Week #19

04 Mar 2019

Learning rate tuning

Tuning the learning rate in order to find the suitable learning rate strategy for slice 5.
I tried three strategy of learning rate using torch.optim.lr_scheduler.StepLR(optimizer, step_size, gamma=0.1, last_epoch=-1) in Pytorch, where the gamma represent the factor of learning rate decay, step_size indicates the Period of learning rate decay.

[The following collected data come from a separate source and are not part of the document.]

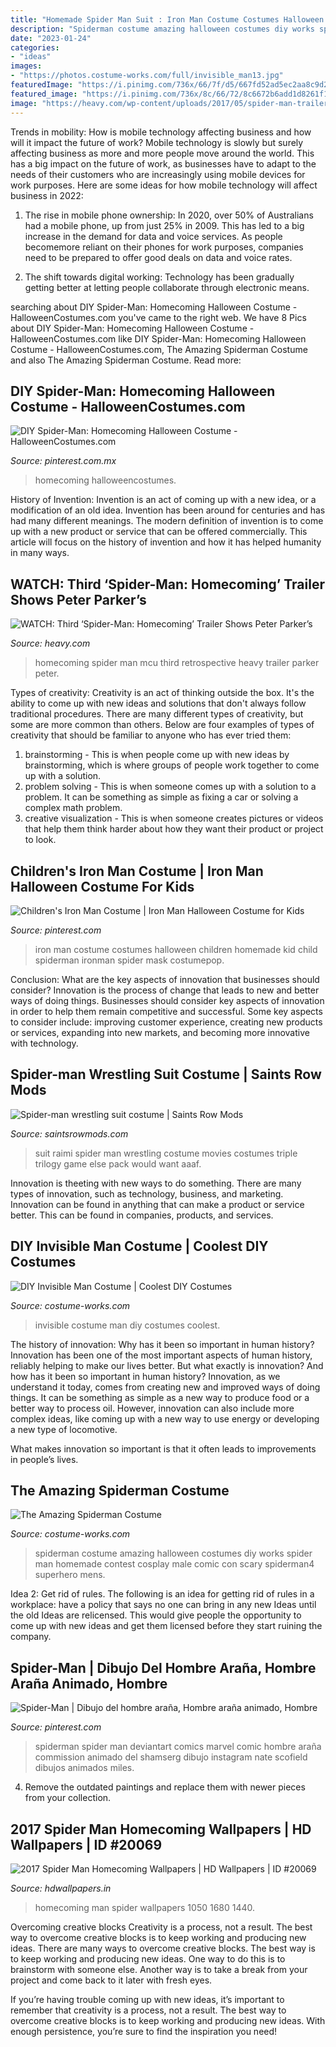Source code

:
 ```yaml
---
title: "Homemade Spider Man Suit : Iron Man Costume Costumes Halloween Children Homemade Kid Child Spiderman Ironman Spider Mask Costumepop"
description: "Spiderman costume amazing halloween costumes diy works spider man homemade contest cosplay male comic con scary spiderman4 superhero mens"
date: "2023-01-24"
categories:
- "ideas"
images:
- "https://photos.costume-works.com/full/invisible_man13.jpg"
featuredImage: "https://i.pinimg.com/736x/66/7f/d5/667fd52ad5ec2aa8c9d2be9b69d48e2d.jpg"
featured_image: "https://i.pinimg.com/736x/8c/66/72/8c6672b6add1d8261f1689448ad56270.jpg"
image: "https://heavy.com/wp-content/uploads/2017/05/spider-man-trailer-2-e1495637709427.jpg?quality=65&amp;strip=all"
---
```



Trends in mobility: How is mobile technology affecting business and how will it impact the future of work?
Mobile technology is slowly but surely affecting business as more and more people move around the world. This has a big impact on the future of work, as businesses have to adapt to the needs of their customers who are increasingly using mobile devices for work purposes. Here are some ideas for how mobile technology will affect business in 2022:
1) The rise in mobile phone ownership: In 2020, over 50% of Australians had a mobile phone, up from just 25% in 2009. This has led to a big increase in the demand for data and voice services. As people becomemore reliant on their phones for work purposes, companies need to be prepared to offer good deals on data and voice rates.

2) The shift towards digital working: Technology has been gradually getting better at letting people collaborate through electronic means.

	

		
searching about DIY Spider-Man: Homecoming Halloween Costume - HalloweenCostumes.com you've came to the right web. We have 8 Pics about DIY Spider-Man: Homecoming Halloween Costume - HalloweenCostumes.com like DIY Spider-Man: Homecoming Halloween Costume - HalloweenCostumes.com, The Amazing Spiderman Costume and also The Amazing Spiderman Costume. Read more:
		
    
## DIY Spider-Man: Homecoming Halloween Costume - HalloweenCostumes.com

<img loading=lazy src="https://i.pinimg.com/736x/66/7f/d5/667fd52ad5ec2aa8c9d2be9b69d48e2d.jpg" onerror="this.onerror=null;this.src='https://tse4.mm.bing.net/th?id=OIP.kwFXHITzZh9GwvWYSVAQogHaKZ&amp;pid=15.1';" alt="DIY Spider-Man: Homecoming Halloween Costume - HalloweenCostumes.com">

_Source: pinterest.com.mx_

>homecoming halloweencostumes. 

	

History of Invention:
Invention is an act of coming up with a new idea, or a modification of an old idea. Invention has been around for centuries and has had many different meanings. The modern definition of invention is to come up with a new product or service that can be offered commercially. This article will focus on the history of invention and how it has helped humanity in many ways.

    
## WATCH: Third ‘Spider-Man: Homecoming’ Trailer Shows Peter Parker’s

<img loading=lazy src="https://heavy.com/wp-content/uploads/2017/05/spider-man-trailer-2-e1495637709427.jpg?quality=65&amp;strip=all" onerror="this.onerror=null;this.src='https://tse3.mm.bing.net/th?id=OIP.4QcHbdiYdWm919g13zLQsgHaEL&amp;pid=15.1';" alt="WATCH: Third ‘Spider-Man: Homecoming’ Trailer Shows Peter Parker’s">

_Source: heavy.com_

>homecoming spider man mcu third retrospective heavy trailer parker peter. 

	

Types of creativity:
Creativity is an act of thinking outside the box. It's the ability to come up with new ideas and solutions that don't always follow traditional procedures. 
There are many different types of creativity, but some are more common than others. Below are four examples of types of creativity that should be familiar to anyone who has ever tried them: 

1) brainstorming - This is when people come up with new ideas by brainstorming, which is where groups of people work together to come up with a solution.
2) problem solving - This is when someone comes up with a solution to a problem. It can be something as simple as fixing a car or solving a complex math problem.
3) creative visualization - This is when someone creates pictures or videos that help them think harder about how they want their product or project to look.

    
## Children&#039;s Iron Man Costume | Iron Man Halloween Costume For Kids

<img loading=lazy src="https://i.pinimg.com/736x/03/60/2d/03602d612697bf0a27cffdcf521a5a97.jpg" onerror="this.onerror=null;this.src='https://tse4.mm.bing.net/th?id=OIP.SJz5_qgj1CLOJyQVFNsiGAHaJ4&amp;pid=15.1';" alt="Children&#039;s Iron Man Costume | Iron Man Halloween Costume for Kids">

_Source: pinterest.com_

>iron man costume costumes halloween children homemade kid child spiderman ironman spider mask costumepop. 

	

Conclusion: What are the key aspects of innovation that businesses should consider?
Innovation is the process of change that leads to new and better ways of doing things. Businesses should consider key aspects of innovation in order to help them remain competitive and successful. Some key aspects to consider include: improving customer experience, creating new products or services, expanding into new markets, and becoming more innovative with technology.

    
## Spider-man Wrestling Suit Costume | Saints Row Mods

<img loading=lazy src="https://www.saintsrowmods.com/forum/attachments/aaaf-jpg.20990/" onerror="this.onerror=null;this.src='https://tse3.mm.bing.net/th?id=OIP.tww0ilQKeosQ8nOVYHtlIgAAAA&amp;pid=15.1';" alt="Spider-man wrestling suit costume | Saints Row Mods">

_Source: saintsrowmods.com_

>suit raimi spider man wrestling costume movies costumes triple trilogy game else pack would want aaaf. 

	

Innovation is theeting with new ways to do something. There are many types of innovation, such as technology, business, and marketing. Innovation can be found in anything that can make a product or service better. This can be found in companies, products, and services.

    
## DIY Invisible Man Costume | Coolest DIY Costumes

<img loading=lazy src="https://photos.costume-works.com/full/invisible_man13.jpg" onerror="this.onerror=null;this.src='https://tse4.mm.bing.net/th?id=OIP.s7uRWbkKO7VW9aPzNP4oDAHaMT&amp;pid=15.1';" alt="DIY Invisible Man Costume | Coolest DIY Costumes">

_Source: costume-works.com_

>invisible costume man diy costumes coolest. 

	

The history of innovation: Why has it been so important in human history?
Innovation has been one of the most important aspects of human history, reliably helping to make our lives better. But what exactly is innovation? And how has it been so important in human history?
Innovation, as we understand it today, comes from creating new and improved ways of doing things. It can be something as simple as a new way to produce food or a better way to process oil. However, innovation can also include more complex ideas, like coming up with a new way to use energy or developing a new type of locomotive.

What makes innovation so important is that it often leads to improvements in people’s lives.

    
## The Amazing Spiderman Costume

<img loading=lazy src="http://photos.costume-works.com/full/the_amazing_spiderman4.jpg" onerror="this.onerror=null;this.src='https://tse4.mm.bing.net/th?id=OIP.-wiZoe9cLfjS6Ce1M7lfjQHaJ3&amp;pid=15.1';" alt="The Amazing Spiderman Costume">

_Source: costume-works.com_

>spiderman costume amazing halloween costumes diy works spider man homemade contest cosplay male comic con scary spiderman4 superhero mens. 

	

Idea 2: Get rid of rules.
The following is an idea for getting rid of rules in a workplace: have a policy that says no one can bring in any new Ideas until the old Ideas are relicensed. This would give people the opportunity to come up with new ideas and get them licensed before they start ruining the company.

    
## Spider-Man | Dibujo Del Hombre Araña, Hombre Araña Animado, Hombre

<img loading=lazy src="https://i.pinimg.com/736x/8c/66/72/8c6672b6add1d8261f1689448ad56270.jpg" onerror="this.onerror=null;this.src='https://tse2.mm.bing.net/th?id=OIP.Xb7PAhNE64mt5yY6k4SFuQHaLC&amp;pid=15.1';" alt="Spider-Man | Dibujo del hombre araña, Hombre araña animado, Hombre">

_Source: pinterest.com_

>spiderman spider man deviantart comics marvel comic hombre araña commission animado del shamserg dibujo instagram nate scofield dibujos animados miles. 

	

4. Remove the outdated paintings and replace them with newer pieces from your collection. 

    
## 2017 Spider Man Homecoming Wallpapers | HD Wallpapers | ID #20069

<img loading=lazy src="http://www.hdwallpapers.in/download/2017_spider_man_homecoming-1440x900.jpg" onerror="this.onerror=null;this.src='https://tse2.mm.bing.net/th?id=OIP.IGL99FG7q6elqfRJXvlJsgHaEo&amp;pid=15.1';" alt="2017 Spider Man Homecoming Wallpapers | HD Wallpapers | ID #20069">

_Source: hdwallpapers.in_

>homecoming man spider wallpapers 1050 1680 1440. 

	

Overcoming creative blocks
Creativity is a process, not a result. The best way to overcome creative blocks is to keep working and producing new ideas.
There are many ways to overcome creative blocks. The best way is to keep working and producing new ideas. One way to do this is to brainstorm with someone else. Another way is to take a break from your project and come back to it later with fresh eyes.

If you’re having trouble coming up with new ideas, it’s important to remember that creativity is a process, not a result. The best way to overcome creative blocks is to keep working and producing new ideas. With enough persistence, you’re sure to find the inspiration you need!

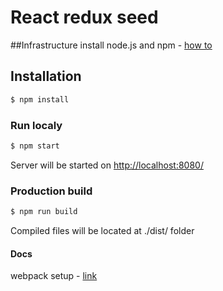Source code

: # React redux seed

##Infrastructure
install node.js and npm - [how to](https://docs.npmjs.com/getting-started/installing-node)

## Installation

```bash
$ npm install
```

### Run localy
```bash
$ npm start
```
Server will be started on [http://localhost:8080/](http://localhost:8080/)

### Production build
```bash
$ npm run build
```
Compiled files will be located at ./dist/ folder

#### Docs
webpack setup - [link](http://www.pro-react.com/materials/appendixA/)
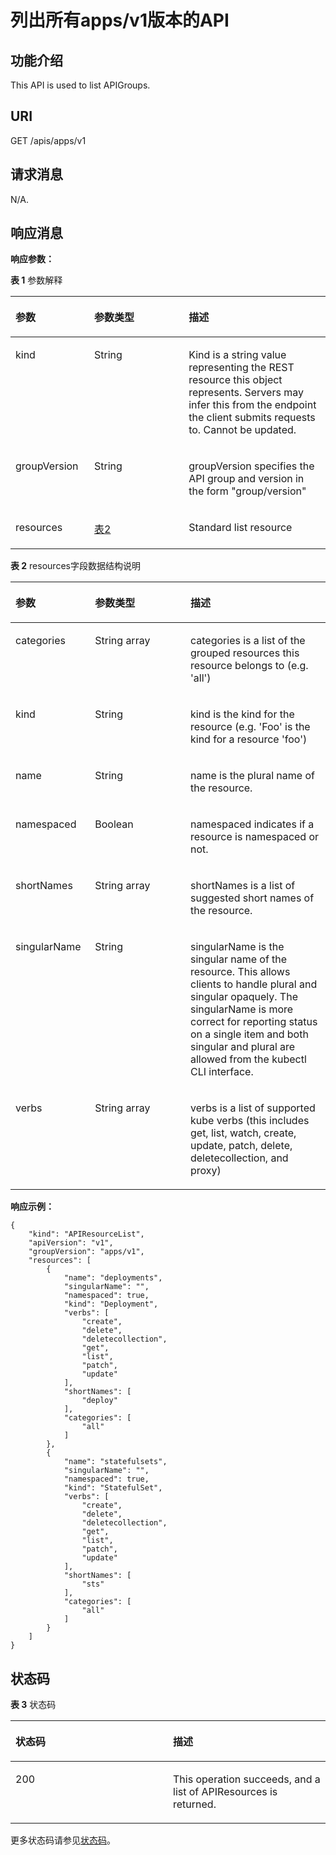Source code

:# 列出所有apps/v1版本的API<a name="cci_02_3119"></a>

## 功能介绍<a name="section42248057"></a>

This API is used to list APIGroups.

## URI<a name="section44688198"></a>

GET /apis/apps/v1

## 请求消息<a name="section66649469"></a>

N/A.

## 响应消息<a name="section62974309"></a>

**响应参数：**

**表 1**  参数解释

<a name="d0e46199"></a>
<table><thead align="left"><tr id="row12332252"><th class="cellrowborder" valign="top" width="25%" id="mcps1.2.4.1.1"><p id="p59388390"><a name="p59388390"></a><a name="p59388390"></a>参数</p>
</th>
<th class="cellrowborder" valign="top" width="30%" id="mcps1.2.4.1.2"><p id="p45730313"><a name="p45730313"></a><a name="p45730313"></a>参数类型</p>
</th>
<th class="cellrowborder" valign="top" width="45%" id="mcps1.2.4.1.3"><p id="p13167852"><a name="p13167852"></a><a name="p13167852"></a>描述</p>
</th>
</tr>
</thead>
<tbody><tr id="row59963063"><td class="cellrowborder" valign="top" width="25%" headers="mcps1.2.4.1.1 "><p id="p25169939"><a name="p25169939"></a><a name="p25169939"></a>kind</p>
</td>
<td class="cellrowborder" valign="top" width="30%" headers="mcps1.2.4.1.2 "><p id="p25499175"><a name="p25499175"></a><a name="p25499175"></a>String</p>
</td>
<td class="cellrowborder" valign="top" width="45%" headers="mcps1.2.4.1.3 "><p id="p52167324"><a name="p52167324"></a><a name="p52167324"></a>Kind is a string value representing the REST resource this object represents. Servers may infer this from the endpoint the client submits requests to. Cannot be updated.</p>
</td>
</tr>
<tr id="row66852738"><td class="cellrowborder" valign="top" width="25%" headers="mcps1.2.4.1.1 "><p id="p46362731"><a name="p46362731"></a><a name="p46362731"></a>groupVersion</p>
</td>
<td class="cellrowborder" valign="top" width="30%" headers="mcps1.2.4.1.2 "><p id="p64393736"><a name="p64393736"></a><a name="p64393736"></a>String</p>
</td>
<td class="cellrowborder" valign="top" width="45%" headers="mcps1.2.4.1.3 "><p id="p48510146"><a name="p48510146"></a><a name="p48510146"></a>groupVersion specifies the API group and version in the form "group/version"</p>
</td>
</tr>
<tr id="row33938133"><td class="cellrowborder" valign="top" width="25%" headers="mcps1.2.4.1.1 "><p id="p64634244"><a name="p64634244"></a><a name="p64634244"></a>resources</p>
</td>
<td class="cellrowborder" valign="top" width="30%" headers="mcps1.2.4.1.2 "><p id="p882436"><a name="p882436"></a><a name="p882436"></a><a href="#d0e46249">表2</a></p>
</td>
<td class="cellrowborder" valign="top" width="45%" headers="mcps1.2.4.1.3 "><p id="p39316582"><a name="p39316582"></a><a name="p39316582"></a>Standard list resource</p>
</td>
</tr>
</tbody>
</table>

**表 2**  resources字段数据结构说明

<a name="d0e46249"></a>
<table><thead align="left"><tr id="row20838481"><th class="cellrowborder" valign="top" width="25.252525252525253%" id="mcps1.2.4.1.1"><p id="p10195411"><a name="p10195411"></a><a name="p10195411"></a>参数</p>
</th>
<th class="cellrowborder" valign="top" width="30.303030303030305%" id="mcps1.2.4.1.2"><p id="p20521986"><a name="p20521986"></a><a name="p20521986"></a>参数类型</p>
</th>
<th class="cellrowborder" valign="top" width="44.44444444444445%" id="mcps1.2.4.1.3"><p id="p51668165"><a name="p51668165"></a><a name="p51668165"></a>描述</p>
</th>
</tr>
</thead>
<tbody><tr id="row24371845"><td class="cellrowborder" valign="top" width="25.252525252525253%" headers="mcps1.2.4.1.1 "><p id="p27962409"><a name="p27962409"></a><a name="p27962409"></a>categories</p>
</td>
<td class="cellrowborder" valign="top" width="30.303030303030305%" headers="mcps1.2.4.1.2 "><p id="p50362650"><a name="p50362650"></a><a name="p50362650"></a>String array</p>
</td>
<td class="cellrowborder" valign="top" width="44.44444444444445%" headers="mcps1.2.4.1.3 "><p id="p52842815"><a name="p52842815"></a><a name="p52842815"></a>categories is a list of the grouped resources this resource belongs to (e.g. 'all')</p>
</td>
</tr>
<tr id="row5823288"><td class="cellrowborder" valign="top" width="25.252525252525253%" headers="mcps1.2.4.1.1 "><p id="p1924359"><a name="p1924359"></a><a name="p1924359"></a>kind</p>
</td>
<td class="cellrowborder" valign="top" width="30.303030303030305%" headers="mcps1.2.4.1.2 "><p id="p21655423"><a name="p21655423"></a><a name="p21655423"></a>String</p>
</td>
<td class="cellrowborder" valign="top" width="44.44444444444445%" headers="mcps1.2.4.1.3 "><p id="p9258823"><a name="p9258823"></a><a name="p9258823"></a>kind is the kind for the resource (e.g. 'Foo' is the kind for a resource 'foo')</p>
</td>
</tr>
<tr id="row16220544"><td class="cellrowborder" valign="top" width="25.252525252525253%" headers="mcps1.2.4.1.1 "><p id="p38795716"><a name="p38795716"></a><a name="p38795716"></a>name</p>
</td>
<td class="cellrowborder" valign="top" width="30.303030303030305%" headers="mcps1.2.4.1.2 "><p id="p55445292"><a name="p55445292"></a><a name="p55445292"></a>String</p>
</td>
<td class="cellrowborder" valign="top" width="44.44444444444445%" headers="mcps1.2.4.1.3 "><p id="p61883681"><a name="p61883681"></a><a name="p61883681"></a>name is the plural name of the resource.</p>
</td>
</tr>
<tr id="row20082219"><td class="cellrowborder" valign="top" width="25.252525252525253%" headers="mcps1.2.4.1.1 "><p id="p16047070"><a name="p16047070"></a><a name="p16047070"></a>namespaced</p>
</td>
<td class="cellrowborder" valign="top" width="30.303030303030305%" headers="mcps1.2.4.1.2 "><p id="p24744273"><a name="p24744273"></a><a name="p24744273"></a>Boolean</p>
</td>
<td class="cellrowborder" valign="top" width="44.44444444444445%" headers="mcps1.2.4.1.3 "><p id="p58129068"><a name="p58129068"></a><a name="p58129068"></a>namespaced indicates if a resource is namespaced or not.</p>
</td>
</tr>
<tr id="row53399568"><td class="cellrowborder" valign="top" width="25.252525252525253%" headers="mcps1.2.4.1.1 "><p id="p30397788"><a name="p30397788"></a><a name="p30397788"></a>shortNames</p>
</td>
<td class="cellrowborder" valign="top" width="30.303030303030305%" headers="mcps1.2.4.1.2 "><p id="p46301731"><a name="p46301731"></a><a name="p46301731"></a>String array</p>
</td>
<td class="cellrowborder" valign="top" width="44.44444444444445%" headers="mcps1.2.4.1.3 "><p id="p59452751"><a name="p59452751"></a><a name="p59452751"></a>shortNames is a list of suggested short names of the resource.</p>
</td>
</tr>
<tr id="row65312719"><td class="cellrowborder" valign="top" width="25.252525252525253%" headers="mcps1.2.4.1.1 "><p id="p55838861"><a name="p55838861"></a><a name="p55838861"></a>singularName</p>
</td>
<td class="cellrowborder" valign="top" width="30.303030303030305%" headers="mcps1.2.4.1.2 "><p id="p26653859"><a name="p26653859"></a><a name="p26653859"></a>String</p>
</td>
<td class="cellrowborder" valign="top" width="44.44444444444445%" headers="mcps1.2.4.1.3 "><p id="p11478970"><a name="p11478970"></a><a name="p11478970"></a>singularName is the singular name of the resource. This allows clients to handle plural and singular opaquely. The singularName is more correct for reporting status on a single item and both singular and plural are allowed from the kubectl CLI interface.</p>
</td>
</tr>
<tr id="row36201869"><td class="cellrowborder" valign="top" width="25.252525252525253%" headers="mcps1.2.4.1.1 "><p id="p46670280"><a name="p46670280"></a><a name="p46670280"></a>verbs</p>
</td>
<td class="cellrowborder" valign="top" width="30.303030303030305%" headers="mcps1.2.4.1.2 "><p id="p22196311"><a name="p22196311"></a><a name="p22196311"></a>String array</p>
</td>
<td class="cellrowborder" valign="top" width="44.44444444444445%" headers="mcps1.2.4.1.3 "><p id="p53070755"><a name="p53070755"></a><a name="p53070755"></a>verbs is a list of supported kube verbs (this includes get, list, watch, create, update, patch, delete, deletecollection, and proxy)</p>
</td>
</tr>
</tbody>
</table>

**响应示例：**

```
{
    "kind": "APIResourceList",
    "apiVersion": "v1",
    "groupVersion": "apps/v1",
    "resources": [
        {
            "name": "deployments",
            "singularName": "",
            "namespaced": true,
            "kind": "Deployment",
            "verbs": [
                "create",
                "delete",
                "deletecollection",
                "get",
                "list",
                "patch",
                "update"
            ],
            "shortNames": [
                "deploy"
            ],
            "categories": [
                "all"
            ]
        },
        {
            "name": "statefulsets",
            "singularName": "",
            "namespaced": true,
            "kind": "StatefulSet",
            "verbs": [
                "create",
                "delete",
                "deletecollection",
                "get",
                "list",
                "patch",
                "update"
            ],
            "shortNames": [
                "sts"
            ],
            "categories": [
                "all"
            ]
        }
    ]
}
```

## 状态码<a name="section29897872"></a>

**表 3**  状态码

<a name="d0e46350"></a>
<table><thead align="left"><tr id="row22660525"><th class="cellrowborder" valign="top" width="50%" id="mcps1.2.3.1.1"><p id="p23563273"><a name="p23563273"></a><a name="p23563273"></a>状态码</p>
</th>
<th class="cellrowborder" valign="top" width="50%" id="mcps1.2.3.1.2"><p id="p29576928"><a name="p29576928"></a><a name="p29576928"></a>描述</p>
</th>
</tr>
</thead>
<tbody><tr id="row46920988"><td class="cellrowborder" valign="top" width="50%" headers="mcps1.2.3.1.1 "><p id="p42503717"><a name="p42503717"></a><a name="p42503717"></a>200</p>
</td>
<td class="cellrowborder" valign="top" width="50%" headers="mcps1.2.3.1.2 "><p id="p20249058"><a name="p20249058"></a><a name="p20249058"></a>This operation succeeds, and a list of APIResources is returned.</p>
</td>
</tr>
</tbody>
</table>

更多状态码请参见[状态码](状态码.md)。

• learning_rate’s initial value: 0.002, gamma: 0.5, step_size: 150
• learning_rate’s initial value: 0.001, gamma: 0.8, step_size: 100
• no scheduler, learning_rate: 0.001

• epoch 0-150, lr=0.002
• epoch 150-300, lr=0.001
• epoch 300-450: lr = 0.0005
• epoch 450-600: lr = 0.00025
• epoch 600-750: lr = 0.000125

• epoch 0-100: lr = 0.001,
• epoch 100-200: lr = 0.0008
• epoch 200-300: lr = 0.00064
• epoch 300-400: lr = 0.000512
• epoch 400-500: lr = 0.0004096
• epoch 500-600: lr = 0.00032768

• lr = 0.001

Since observing that the loss doesn’t decrease efficiently after 300 epochs, another strategy is used by torch.optim.lr_scheduler.MultiStepLR(optimizer, milestones, gamma=0.1, last_epoch=-1), whiche means for certain periods of epochs, the learning rate stays constant.

• learning_rate’s initial value: 0.001, gamma = 0.1, milestones=[200,400], which means
• lr = 0.001 if epoch < 200
• lr = 0.0001 if 200 < epoch < 400
• lr = 0.00001 if epoch > 400

Another approach

In DeepNAT[1], they separates foreground from background before the segmentation, in our case, the background represent a very large amount of pixels, as a result, it’s necessary to first remove the background. There is a simple way implemented by QuickNAT in Github, it simply add up all the pixels whose class frequency is less than a threshold. The same strategy will be used.

References

[1]C. Wachinger, M. Reuter, and T. Klein, “DeepNAT: Deep Convolutional Neural Network for Segmenting Neuroanatomy,” NeuroImage, vol. 170, pp. 434–445, Apr. 2018.